Hurricane Irene—What It Was Like

From Hilary Mullins in Bethel, Vermont


Everyone in Bethel knew the hurricane was coming–we knew all about it. We knew the forecasters were saying it could be significant, and we knew why: August had been rainy, and we already had plenty of water in the ground. So we knew we didn’t need any more, particularly not in the quantity that a hurricane might bring. We also knew there was supposed to be high wind. So we stacked our yard chairs, tossed more rounds of wood on the tarps covering our woodpiles, and brought our animals in.

But at first when Irene arrived–not as a hurricane but as a tropical storm–she didn’t seem so significant after all. The rain started Saturday night, and yes, it came steady, but around here, we’ve all seen rain like that before. And we know rain. There’d be some wash-outs, we knew that: roads where the gravel would be eaten and maybe some pavement too. And maybe some people’s houses would be threatened. Because that does happen more often now: a thunder storm hits, leaving a flash flood in one area.

But even though we knew all this, even though we knew the land here is all ridges and river valley, brooks and streams pouring down from everywhere to merge, uniting in the White River that runs through our village, we didn’t know. We didn’t know the power of what was running at the level of our feet–or what could happen if all those little waters—not just some here or there–began to rise. Which on the 28th of August they did.


Of course, some people must have understood what the actual magnitude of the thing might be. But I was not one of them. I live on higher ground, and I didn’t realize. Even when it was here. It was a rainy Sunday alone at my house, and I was  still checking weather reports at a point when other folks had only to check out their windows to know they were in trouble.

For instance, three miles up Bethel Gilead Road, the brook was coming up fast—far too fast–and a woman was rushing to pack her car, trying to get out before it was too late. She had her little dog with her but in the end had to leave her son’s dog Zeus behind. Maybe if she were younger, she would have brought him too. But at sixty, she couldn’t: Zeus was larger, more rambunctious, more than she could handle.


Her son meanwhile, was out working some job he wanted to finish. I don’t know for sure what he was doing, cutting trees maybe or splitting wood, though it was a Sunday.

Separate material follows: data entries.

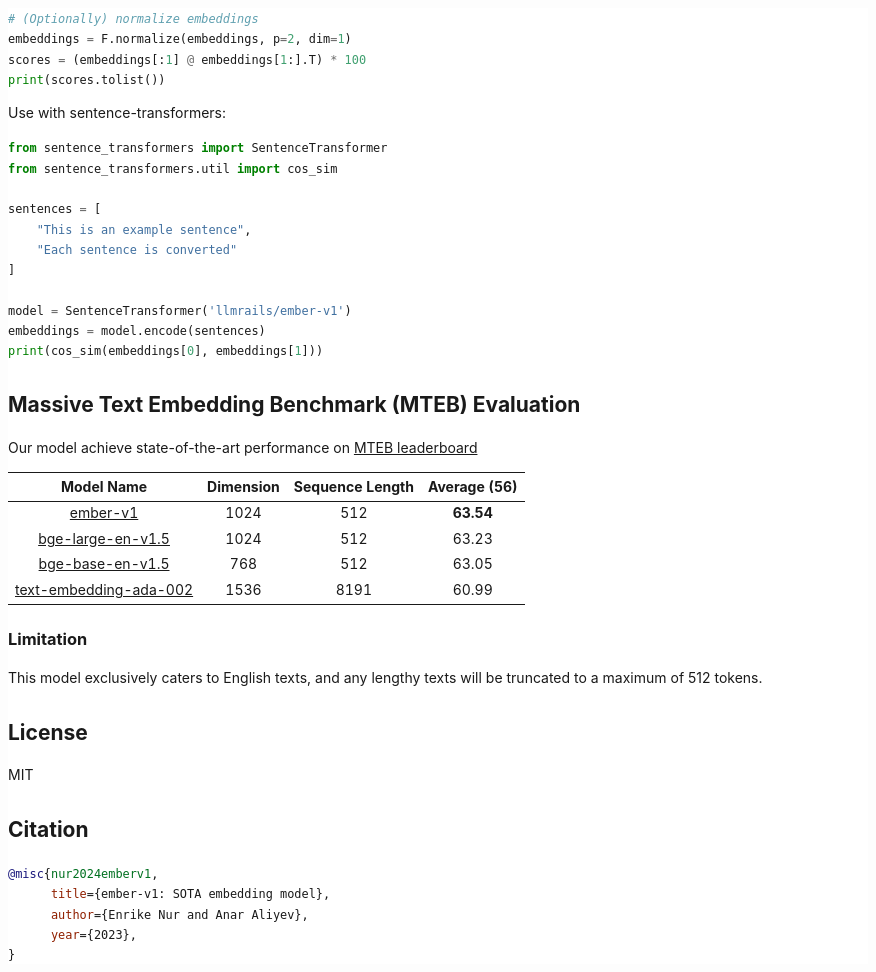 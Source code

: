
```python
# (Optionally) normalize embeddings
embeddings = F.normalize(embeddings, p=2, dim=1)
scores = (embeddings[:1] @ embeddings[1:].T) * 100
print(scores.tolist())
```

Use with sentence-transformers:
```python
from sentence_transformers import SentenceTransformer
from sentence_transformers.util import cos_sim

sentences = [
	"This is an example sentence",
    "Each sentence is converted"
]

model = SentenceTransformer('llmrails/ember-v1')
embeddings = model.encode(sentences)
print(cos_sim(embeddings[0], embeddings[1]))
```

## Massive Text Embedding Benchmark (MTEB) Evaluation
Our model achieve state-of-the-art performance on [MTEB leaderboard](https://huggingface.co/spaces/mteb/leaderboard)

|                               Model Name                                | Dimension | Sequence Length | Average (56) | 
|:-----------------------------------------------------------------------:|:---------:|:---:|:------------:|
| [ember-v1](https://huggingface.co/llmrails/ember-v1) |   1024    | 512 |    **63.54**     |  
| [bge-large-en-v1.5](https://huggingface.co/BAAI/bge-large-en-v1.5) |   1024    |       512       |    63.23     |  
| [bge-base-en-v1.5](https://huggingface.co/BAAI/bge-base-en-v1.5) |   768    |       512       |    63.05     |
| [text-embedding-ada-002](https://platform.openai.com/docs/guides/embeddings/types-of-embedding-models) |   1536    |      8191       |    60.99     |

### Limitation

This model exclusively caters to English texts, and any lengthy texts will be truncated to a maximum of 512 tokens.

## License
MIT

## Citation

```bibtex
@misc{nur2024emberv1,
      title={ember-v1: SOTA embedding model}, 
      author={Enrike Nur and Anar Aliyev},
      year={2023},
}
```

But even though he was out working in that rain, he didn’t know what was happening any more than I did. Then his mother called, and he headed straight for Bethel Gilead.

By the time he got there, you could no longer drive the whole way in. A cubic foot of water weighs a little over sixty pounds, and sixty pounds on sixty pounds countless times meant the beast was unleashed and the waters were going where they wanted. Two miles up Bethel Gilead, the brook was the size of a river by noon and what once was road became river and what once was meadow became gully, thirty feet wide, all churning water and torn-up trees.

Finally, around mid-afternoon, I heard the news that Bethel Gilead was flooded, and that over on the other side of the River Street Bridge, they were flooded too. But still I didn’t understand. I thought it must be like the flooding we had here in Bethel during that one big rain, oh maybe a dozen years ago, when my girlfriend and I had run down to the park where the White and its Third Branch merge, watching as the picnic tables began to bob. That had been a flood you’d have to try to get hurt in, the kind of flood where the waters seem to redefine their boundaries simply by pressing on them. And that’s what I thought all floods were like, something you could live with, if please, you just were careful.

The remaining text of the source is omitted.